[Saved data entries]
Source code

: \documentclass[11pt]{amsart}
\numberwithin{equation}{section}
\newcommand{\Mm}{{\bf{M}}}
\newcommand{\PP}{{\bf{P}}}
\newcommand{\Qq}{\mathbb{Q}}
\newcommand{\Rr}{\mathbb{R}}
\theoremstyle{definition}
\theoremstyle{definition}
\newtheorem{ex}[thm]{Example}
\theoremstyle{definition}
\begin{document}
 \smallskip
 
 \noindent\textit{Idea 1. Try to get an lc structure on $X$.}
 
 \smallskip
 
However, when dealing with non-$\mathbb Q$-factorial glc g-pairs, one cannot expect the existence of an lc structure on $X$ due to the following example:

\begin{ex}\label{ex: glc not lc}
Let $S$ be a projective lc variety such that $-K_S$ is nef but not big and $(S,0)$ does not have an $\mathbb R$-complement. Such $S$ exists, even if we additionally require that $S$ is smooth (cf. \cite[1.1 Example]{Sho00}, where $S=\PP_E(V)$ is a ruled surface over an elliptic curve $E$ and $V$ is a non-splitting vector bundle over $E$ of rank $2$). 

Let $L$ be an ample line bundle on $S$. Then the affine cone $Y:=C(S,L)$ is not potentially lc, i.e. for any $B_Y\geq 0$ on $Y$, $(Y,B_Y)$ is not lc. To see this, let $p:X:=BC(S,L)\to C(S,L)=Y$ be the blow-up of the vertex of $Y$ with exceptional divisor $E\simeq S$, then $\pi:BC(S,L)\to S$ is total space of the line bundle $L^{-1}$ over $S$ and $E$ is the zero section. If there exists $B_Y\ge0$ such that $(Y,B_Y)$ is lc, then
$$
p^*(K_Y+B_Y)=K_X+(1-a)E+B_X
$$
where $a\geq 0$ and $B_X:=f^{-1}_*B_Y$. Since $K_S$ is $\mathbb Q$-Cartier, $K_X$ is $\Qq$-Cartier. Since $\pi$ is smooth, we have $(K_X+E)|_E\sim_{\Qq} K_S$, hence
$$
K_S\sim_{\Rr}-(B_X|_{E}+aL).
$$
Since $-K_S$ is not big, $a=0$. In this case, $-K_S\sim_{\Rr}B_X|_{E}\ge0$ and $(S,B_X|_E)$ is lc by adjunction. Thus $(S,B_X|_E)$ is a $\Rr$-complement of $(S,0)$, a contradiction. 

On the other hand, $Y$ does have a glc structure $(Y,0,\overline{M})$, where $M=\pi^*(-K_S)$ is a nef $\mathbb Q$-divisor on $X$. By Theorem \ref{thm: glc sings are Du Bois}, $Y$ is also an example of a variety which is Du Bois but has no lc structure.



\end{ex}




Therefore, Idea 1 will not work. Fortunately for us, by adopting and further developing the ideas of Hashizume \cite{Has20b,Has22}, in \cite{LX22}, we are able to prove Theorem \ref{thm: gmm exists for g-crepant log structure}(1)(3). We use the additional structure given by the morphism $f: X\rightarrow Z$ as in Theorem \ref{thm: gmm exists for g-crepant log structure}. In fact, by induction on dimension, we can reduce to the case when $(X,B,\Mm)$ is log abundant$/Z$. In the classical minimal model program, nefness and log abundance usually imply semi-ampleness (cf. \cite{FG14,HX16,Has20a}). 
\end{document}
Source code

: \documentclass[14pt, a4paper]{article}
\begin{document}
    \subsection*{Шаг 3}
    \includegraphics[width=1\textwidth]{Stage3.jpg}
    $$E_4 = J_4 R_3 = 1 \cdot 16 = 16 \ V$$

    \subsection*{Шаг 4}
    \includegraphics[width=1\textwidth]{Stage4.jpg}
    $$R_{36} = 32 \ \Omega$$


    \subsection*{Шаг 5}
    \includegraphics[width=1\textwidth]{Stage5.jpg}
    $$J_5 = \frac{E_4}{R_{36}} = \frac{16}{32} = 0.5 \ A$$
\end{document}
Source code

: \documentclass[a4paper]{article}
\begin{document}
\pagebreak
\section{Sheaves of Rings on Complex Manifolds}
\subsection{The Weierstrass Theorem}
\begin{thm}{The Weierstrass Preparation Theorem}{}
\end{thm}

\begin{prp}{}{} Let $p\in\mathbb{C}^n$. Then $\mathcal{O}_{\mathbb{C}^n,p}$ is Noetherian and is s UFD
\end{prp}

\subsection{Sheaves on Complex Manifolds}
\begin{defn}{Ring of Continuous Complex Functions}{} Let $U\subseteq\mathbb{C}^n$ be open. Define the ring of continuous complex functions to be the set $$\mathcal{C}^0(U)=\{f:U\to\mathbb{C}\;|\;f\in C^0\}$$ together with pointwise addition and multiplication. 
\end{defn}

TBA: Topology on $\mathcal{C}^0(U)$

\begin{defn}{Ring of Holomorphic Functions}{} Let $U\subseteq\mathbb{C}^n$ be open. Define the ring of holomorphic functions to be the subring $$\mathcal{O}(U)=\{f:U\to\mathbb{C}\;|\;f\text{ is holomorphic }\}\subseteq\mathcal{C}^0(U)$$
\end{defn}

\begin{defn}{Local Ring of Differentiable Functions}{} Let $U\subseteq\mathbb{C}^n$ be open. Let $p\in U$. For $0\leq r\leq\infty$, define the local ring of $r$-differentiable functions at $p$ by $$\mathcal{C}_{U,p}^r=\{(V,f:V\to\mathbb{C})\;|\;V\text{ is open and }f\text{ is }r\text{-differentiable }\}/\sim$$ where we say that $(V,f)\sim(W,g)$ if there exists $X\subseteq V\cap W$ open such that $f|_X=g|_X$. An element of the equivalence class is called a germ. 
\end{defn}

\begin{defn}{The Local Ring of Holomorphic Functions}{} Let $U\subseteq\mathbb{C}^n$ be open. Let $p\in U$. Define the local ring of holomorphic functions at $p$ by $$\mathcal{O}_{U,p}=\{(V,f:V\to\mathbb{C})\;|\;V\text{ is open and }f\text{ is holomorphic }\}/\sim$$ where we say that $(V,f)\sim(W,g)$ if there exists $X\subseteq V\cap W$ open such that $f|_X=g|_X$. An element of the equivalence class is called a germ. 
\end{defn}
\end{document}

[WORK REQUIRED]
Reproduce every entry, word for word.

[EXERCISE RESPONSE]
Source code

: \documentclass[11pt]{amsart}
\numberwithin{equation}{section}
\newcommand{\Mm}{{\bf{M}}}
\newcommand{\PP}{{\bf{P}}}
\newcommand{\Qq}{\mathbb{Q}}
\newcommand{\Rr}{\mathbb{R}}
\theoremstyle{definition}
\theoremstyle{definition}
\newtheorem{ex}[thm]{Example}
\theoremstyle{definition}
\begin{document}
 \smallskip
 
 \noindent\textit{Idea 1. Try to get an lc structure on $X$.}
 
 \smallskip
 
However, when dealing with non-$\mathbb Q$-factorial glc g-pairs, one cannot expect the existence of an lc structure on $X$ due to the following example:

\begin{ex}\label{ex: glc not lc}
Let $S$ be a projective lc variety such that $-K_S$ is nef but not big and $(S,0)$ does not have an $\mathbb R$-complement. Such $S$ exists, even if we additionally require that $S$ is smooth (cf. \cite[1.1 Example]{Sho00}, where $S=\PP_E(V)$ is a ruled surface over an elliptic curve $E$ and $V$ is a non-splitting vector bundle over $E$ of rank $2$). 

Let $L$ be an ample line bundle on $S$. Then the affine cone $Y:=C(S,L)$ is not potentially lc, i.e. for any $B_Y\geq 0$ on $Y$, $(Y,B_Y)$ is not lc. To see this, let $p:X:=BC(S,L)\to C(S,L)=Y$ be the blow-up of the vertex of $Y$ with exceptional divisor $E\simeq S$, then $\pi:BC(S,L)\to S$ is total space of the line bundle $L^{-1}$ over $S$ and $E$ is the zero section. If there exists $B_Y\ge0$ such that $(Y,B_Y)$ is lc, then
$$
p^*(K_Y+B_Y)=K_X+(1-a)E+B_X
$$
where $a\geq 0$ and $B_X:=f^{-1}_*B_Y$. Since $K_S$ is $\mathbb Q$-Cartier, $K_X$ is $\Qq$-Cartier. Since $\pi$ is smooth, we have $(K_X+E)|_E\sim_{\Qq} K_S$, hence
$$
K_S\sim_{\Rr}-(B_X|_{E}+aL).
$$
Since $-K_S$ is not big, $a=0$. In this case, $-K_S\sim_{\Rr}B_X|_{E}\ge0$ and $(S,B_X|_E)$ is lc by adjunction. Thus $(S,B_X|_E)$ is a $\Rr$-complement of $(S,0)$, a contradiction. 

On the other hand, $Y$ does have a glc structure $(Y,0,\overline{M})$, where $M=\pi^*(-K_S)$ is a nef $\mathbb Q$-divisor on $X$. By Theorem \ref{thm: glc sings are Du Bois}, $Y$ is also an example of a variety which is Du Bois but has no lc structure.



\end{ex}




Therefore, Idea 1 will not work. Fortunately for us, by adopting and further developing the ideas of Hashizume \cite{Has20b,Has22}, in \cite{LX22}, we are able to prove Theorem \ref{thm: gmm exists for g-crepant log structure}(1)(3). We use the additional structure given by the morphism $f: X\rightarrow Z$ as in Theorem \ref{thm: gmm exists for g-crepant log structure}. In fact, by induction on dimension, we can reduce to the case when $(X,B,\Mm)$ is log abundant$/Z$. In the classical minimal model program, nefness and log abundance usually imply semi-ampleness (cf. \cite{FG14,HX16,Has20a}). 
\end{document}
Source code

: \documentclass[14pt, a4paper]{article}
\begin{document}
    \subsection*{Шаг 3}
    \includegraphics[width=1\textwidth]{Stage3.jpg}
    $$E_4 = J_4 R_3 = 1 \cdot 16 = 16 \ V$$

    \subsection*{Шаг 4}
    \includegraphics[width=1\textwidth]{Stage4.jpg}
    $$R_{36} = 32 \ \Omega$$


    \subsection*{Шаг 5}
    \includegraphics[width=1\textwidth]{Stage5.jpg}
    $$J_5 = \frac{E_4}{R_{36}} = \frac{16}{32} = 0.5 \ A$$
\end{document}
Source code

: \documentclass[a4paper]{article}
\begin{document}
\pagebreak
\section{Sheaves of Rings on Complex Manifolds}
\subsection{The Weierstrass Theorem}
\begin{thm}{The Weierstrass Preparation Theorem}{}
\end{thm}

\begin{prp}{}{} Let $p\in\mathbb{C}^n$. Then $\mathcal{O}_{\mathbb{C}^n,p}$ is Noetherian and is s UFD
\end{prp}

\subsection{Sheaves on Complex Manifolds}
\begin{defn}{Ring of Continuous Complex Functions}{} Let $U\subseteq\mathbb{C}^n$ be open. Define the ring of continuous complex functions to be the set $$\mathcal{C}^0(U)=\{f:U\to\mathbb{C}\;|\;f\in C^0\}$$ together with pointwise addition and multiplication. 
\end{defn}

TBA: Topology on $\mathcal{C}^0(U)$

\begin{defn}{Ring of Holomorphic Functions}{} Let $U\subseteq\mathbb{C}^n$ be open. Define the ring of holomorphic functions to be the subring $$\mathcal{O}(U)=\{f:U\to\mathbb{C}\;|\;f\text{ is holomorphic }\}\subseteq\mathcal{C}^0(U)$$
\end{defn}

\begin{defn}{Local Ring of Differentiable Functions}{} Let $U\subseteq\mathbb{C}^n$ be open. Let $p\in U$. For $0\leq r\leq\infty$, define the local ring of $r$-differentiable functions at $p$ by $$\mathcal{C}_{U,p}^r=\{(V,f:V\to\mathbb{C})\;|\;V\text{ is open and }f\text{ is }r\text{-differentiable }\}/\sim$$ where we say that $(V,f)\sim(W,g)$ if there exists $X\subseteq V\cap W$ open such that $f|_X=g|_X$. An element of the equivalence class is called a germ. 
\end{defn}

\begin{defn}{The Local Ring of Holomorphic Functions}{} Let $U\subseteq\mathbb{C}^n$ be open. Let $p\in U$. Define the local ring of holomorphic functions at $p$ by $$\mathcal{O}_{U,p}=\{(V,f:V\to\mathbb{C})\;|\;V\text{ is open and }f\text{ is holomorphic }\}/\sim$$ where we say that $(V,f)\sim(W,g)$ if there exists $X\subseteq V\cap W$ open such that $f|_X=g|_X$. An element of the equivalence class is called a germ. 
\end{defn}
\end{document}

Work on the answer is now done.